• Gio. Set 10th, 2026

Turismo lento e sostenibile in Sardegna, presentato a Nuoro il programma della quinta edizione di “Noi Camminiamo in Sardegna”

La conferenza di presentazione della quinta edizione di “Noi Camminiamo in Sardegna” si è svolta oggi, martedì 8 settembre 2026, all’Auditorium “Giovanni Lilliu” dell’ISRE di Nuoro, alla presenza dell’assessore regionale del Turismo, Artigianato e Commercio Franco Cuccureddu, del sindaco di Nuoro Emiliano Fenu, del presidente dell’ISRE Leonardo Moro, della presidente di Promocamera Maria Amelia Lai, della direttrice del Servizio Marketing e Comunicazione Valentina Tagliagambe e della direttrice editoriale di Terre di Mezzo Miriam Giovanzana. L’evento è promosso dall’Assessorato regionale per consolidare il turismo lento come asset strategico di destagionalizzazione, registrando un incremento del 40% delle presenze in media stagione e del 32% in inverno.

La manifestazione, insignita per il quarto anno consecutivo del patrocinio del Ministero del Turismo, si svolgerà dal 30 settembre al 4 ottobre 2026. I contenuti e i numeri dell’edizione sono stati illustrati da Renato Tomasi, responsabile della Valorizzazione Territoriale: oltre 500 partecipanti — tra giornalisti, influencer, guide ed esperti — percorreranno 17 itinerari toccando più di 70 Comuni lungo gli otto cammini del Registro regionale (Cammino Minerario di Santa Barbara, Cammino di San Giorgio Vescovo, Cammino di Santu Jacu, Cammino di Sant’Efisio, Cammino 100 Torri, Via dei Santuari, Cammino Francescano in Sardegna e il Cammino dei Beati), le nove Destinazioni di pellegrinaggio (Borutta, Dorgali, Galtellì, Genoni, Gesturi, Laconi, Luogosanto, Orgosolo e Sant’Antioco), i 15 borghi certificati e un percorso pilota in bici nel Meilogu.

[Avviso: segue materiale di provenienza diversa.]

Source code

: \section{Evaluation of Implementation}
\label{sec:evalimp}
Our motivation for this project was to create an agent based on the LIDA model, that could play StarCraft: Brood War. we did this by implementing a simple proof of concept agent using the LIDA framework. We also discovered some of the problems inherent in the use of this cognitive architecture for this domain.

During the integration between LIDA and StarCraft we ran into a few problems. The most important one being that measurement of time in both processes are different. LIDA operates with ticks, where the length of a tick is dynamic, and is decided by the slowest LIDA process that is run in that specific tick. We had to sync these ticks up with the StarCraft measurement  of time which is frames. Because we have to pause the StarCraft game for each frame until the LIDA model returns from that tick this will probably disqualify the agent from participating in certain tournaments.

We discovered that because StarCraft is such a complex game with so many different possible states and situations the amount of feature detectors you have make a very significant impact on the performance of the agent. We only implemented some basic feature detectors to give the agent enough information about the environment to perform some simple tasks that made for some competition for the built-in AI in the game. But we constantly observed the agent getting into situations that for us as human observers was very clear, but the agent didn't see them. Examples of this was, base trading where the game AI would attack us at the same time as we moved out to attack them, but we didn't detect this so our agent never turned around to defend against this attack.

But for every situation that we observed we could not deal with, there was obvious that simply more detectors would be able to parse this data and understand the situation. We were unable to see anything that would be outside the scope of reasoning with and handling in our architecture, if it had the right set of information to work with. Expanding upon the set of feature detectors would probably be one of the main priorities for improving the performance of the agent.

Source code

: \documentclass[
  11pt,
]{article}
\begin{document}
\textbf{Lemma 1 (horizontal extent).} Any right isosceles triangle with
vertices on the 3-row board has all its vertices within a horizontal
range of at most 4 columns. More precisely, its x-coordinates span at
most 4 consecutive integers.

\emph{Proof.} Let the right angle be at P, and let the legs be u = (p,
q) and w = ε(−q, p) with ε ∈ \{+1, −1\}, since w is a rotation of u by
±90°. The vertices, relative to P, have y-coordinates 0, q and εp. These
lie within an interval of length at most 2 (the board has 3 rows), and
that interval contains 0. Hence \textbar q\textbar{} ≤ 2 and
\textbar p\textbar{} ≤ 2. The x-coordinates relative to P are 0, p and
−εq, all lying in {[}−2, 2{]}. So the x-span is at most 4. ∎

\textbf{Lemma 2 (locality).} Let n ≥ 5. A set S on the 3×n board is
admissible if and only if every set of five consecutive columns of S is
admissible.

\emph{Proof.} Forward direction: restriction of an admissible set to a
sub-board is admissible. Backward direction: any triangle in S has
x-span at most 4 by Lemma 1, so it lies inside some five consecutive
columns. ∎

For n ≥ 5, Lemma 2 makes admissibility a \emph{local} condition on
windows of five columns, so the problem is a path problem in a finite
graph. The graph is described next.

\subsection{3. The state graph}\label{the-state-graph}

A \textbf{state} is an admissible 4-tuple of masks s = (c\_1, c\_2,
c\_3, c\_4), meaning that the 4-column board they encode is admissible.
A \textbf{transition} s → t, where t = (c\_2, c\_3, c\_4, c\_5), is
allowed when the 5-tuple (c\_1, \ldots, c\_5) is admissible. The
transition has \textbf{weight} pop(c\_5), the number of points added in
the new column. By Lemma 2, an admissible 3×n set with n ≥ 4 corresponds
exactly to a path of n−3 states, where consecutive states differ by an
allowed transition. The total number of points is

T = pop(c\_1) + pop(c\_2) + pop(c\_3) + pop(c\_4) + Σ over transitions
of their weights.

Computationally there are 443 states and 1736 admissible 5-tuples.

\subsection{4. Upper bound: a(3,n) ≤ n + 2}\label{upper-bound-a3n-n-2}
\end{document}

L’evento culminerà a Bosa dal 2 al 4 ottobre 2026, come illustrato dal sindaco Alfonso Marras. Nella serata del 2 ottobre è in programma una tavola rotonda moderata dalla giornalista RAI Lorena Bianchetti per presentare un protocollo d’intesa nazionale. Le giornate successive vedranno un racconto corale delle esperienze con talk tematici moderati dal giornalista Massimiliano Ossini, seguiti dalla tradizionale camminata finale aperta a tutti di circa 10 km lungo un percorso storico, naturale e spirituale.